Les formateurs, équipes RH et managers doivent être en capacité de déceler les signes d'une fatigue d'apprentissage chez les collaborateurs. À eux également d'anticiper et d'adopter dès à présent les bonnes mesures pour éviter lassitude et désengagement. Les conséquences de la learning fatigue sont potentiellement très sérieuses : baisse d'efficacité des formations, développement des compétences retardé, coûts de la formation en hausse et ROI en perte de vitesse, voire négatif.
Voici toutes les clés pour bien comprendre la learning fatigue et lutter efficacement contre ce phénomène.

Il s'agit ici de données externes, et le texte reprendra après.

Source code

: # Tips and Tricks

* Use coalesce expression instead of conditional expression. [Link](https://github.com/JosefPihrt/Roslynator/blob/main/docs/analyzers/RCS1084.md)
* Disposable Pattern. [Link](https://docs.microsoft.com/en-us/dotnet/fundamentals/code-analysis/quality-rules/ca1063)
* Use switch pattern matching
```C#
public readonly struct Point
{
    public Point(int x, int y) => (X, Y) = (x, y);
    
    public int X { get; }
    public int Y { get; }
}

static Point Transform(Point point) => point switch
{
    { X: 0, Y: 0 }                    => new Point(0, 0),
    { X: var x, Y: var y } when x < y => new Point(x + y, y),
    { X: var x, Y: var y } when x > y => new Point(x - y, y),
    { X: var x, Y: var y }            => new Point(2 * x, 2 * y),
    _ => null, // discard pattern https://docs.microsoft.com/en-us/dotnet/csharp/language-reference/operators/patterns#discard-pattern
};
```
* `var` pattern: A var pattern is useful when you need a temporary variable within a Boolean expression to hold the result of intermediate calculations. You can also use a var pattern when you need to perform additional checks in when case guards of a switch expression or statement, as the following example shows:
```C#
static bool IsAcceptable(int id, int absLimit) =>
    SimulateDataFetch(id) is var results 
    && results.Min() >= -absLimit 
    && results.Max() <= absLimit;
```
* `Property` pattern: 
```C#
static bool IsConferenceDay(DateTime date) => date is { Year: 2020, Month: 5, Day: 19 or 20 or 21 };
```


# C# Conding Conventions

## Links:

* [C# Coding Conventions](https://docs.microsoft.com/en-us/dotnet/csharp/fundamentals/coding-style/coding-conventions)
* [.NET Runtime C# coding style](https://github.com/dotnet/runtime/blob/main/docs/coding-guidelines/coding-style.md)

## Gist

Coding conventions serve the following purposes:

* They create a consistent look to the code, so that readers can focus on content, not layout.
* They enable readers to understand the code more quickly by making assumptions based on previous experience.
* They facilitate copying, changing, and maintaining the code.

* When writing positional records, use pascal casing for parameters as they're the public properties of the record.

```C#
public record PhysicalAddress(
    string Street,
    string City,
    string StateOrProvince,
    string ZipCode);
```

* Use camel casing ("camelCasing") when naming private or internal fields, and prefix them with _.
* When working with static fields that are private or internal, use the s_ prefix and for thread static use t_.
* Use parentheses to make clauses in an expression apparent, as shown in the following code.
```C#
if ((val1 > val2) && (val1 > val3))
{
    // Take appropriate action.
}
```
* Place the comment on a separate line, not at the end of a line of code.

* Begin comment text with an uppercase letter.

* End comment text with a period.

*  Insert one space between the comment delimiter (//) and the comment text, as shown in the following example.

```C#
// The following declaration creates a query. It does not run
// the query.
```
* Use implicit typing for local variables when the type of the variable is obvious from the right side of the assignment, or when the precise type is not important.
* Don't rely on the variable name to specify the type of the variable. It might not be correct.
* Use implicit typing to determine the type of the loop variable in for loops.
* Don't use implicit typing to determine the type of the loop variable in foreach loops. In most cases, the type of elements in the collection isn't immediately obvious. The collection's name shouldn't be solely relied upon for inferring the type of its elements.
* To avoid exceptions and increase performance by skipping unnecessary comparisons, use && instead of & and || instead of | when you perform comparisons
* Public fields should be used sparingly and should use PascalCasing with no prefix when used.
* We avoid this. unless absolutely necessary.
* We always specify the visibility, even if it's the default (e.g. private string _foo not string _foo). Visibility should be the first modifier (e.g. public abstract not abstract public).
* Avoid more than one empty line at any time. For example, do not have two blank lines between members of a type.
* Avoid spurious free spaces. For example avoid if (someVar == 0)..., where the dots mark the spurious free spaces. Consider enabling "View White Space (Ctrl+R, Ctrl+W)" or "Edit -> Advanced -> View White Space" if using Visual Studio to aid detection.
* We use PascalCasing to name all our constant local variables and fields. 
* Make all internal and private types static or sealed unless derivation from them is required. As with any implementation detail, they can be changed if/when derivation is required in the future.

Bien cerner la notion de "learning fatigue"
Qu'est-ce que la learning fatigue, ou fatigue de l'apprenant ?
La learning fatigue résulte d'un sentiment de surcharge mentale face au volume de connaissances à comprendre et à mémoriser. Elle naît donc d'une exposition prolongée ou intensive à des activités de formation. La fatigue de l’apprenant se caractérise par une saturation, un état d'épuisement cognitif et émotionnel.
Ce phénomène se manifeste dans différents contextes, bien qu'il semble de plus en plus corrélé à la transition de l'apprentissage vers le numérique. Dans ce cadre, on peut parler de digital learning fatigue.
Faire le lien entre learning fatigue et fatigue cognitive
La learning fatigue est à rapprocher du concept de fatigue cognitive. Celle-ci correspond, selon les enseignants-chercheurs Benjamin Pageaux et Romuald Lepers à "un état psychobiologique causé par une activité cognitive prolongée. Cela peut être caractérisé par une augmentation de la sensation d’affaiblissement ou même d’épuisement, d’une réticence à continuer la tâche en cours et par une réduction des performances cognitives".
En clair : la fatigue cognitive apparaît lorsque l'individu effectue une tâche longue ; elle se traduit par une baisse d'énergie, la difficulté à maintenir un effort mental, voire un état de somnolence.
Ajoutons qu'au cours d'une activité monotone ou répétitive, la fatigue mentale s'accroît. Intervient ici la notion d'ennui. S'ennuyer, c'est faire preuve d'une lassitude qui conduit à se désengager. L'ennui est donc directement associé à une baisse de performance.
Comprendre les mécanismes de la fatigue cognitive
Plusieurs théories cherchent à expliquer les mécanismes de la fatigue cognitive.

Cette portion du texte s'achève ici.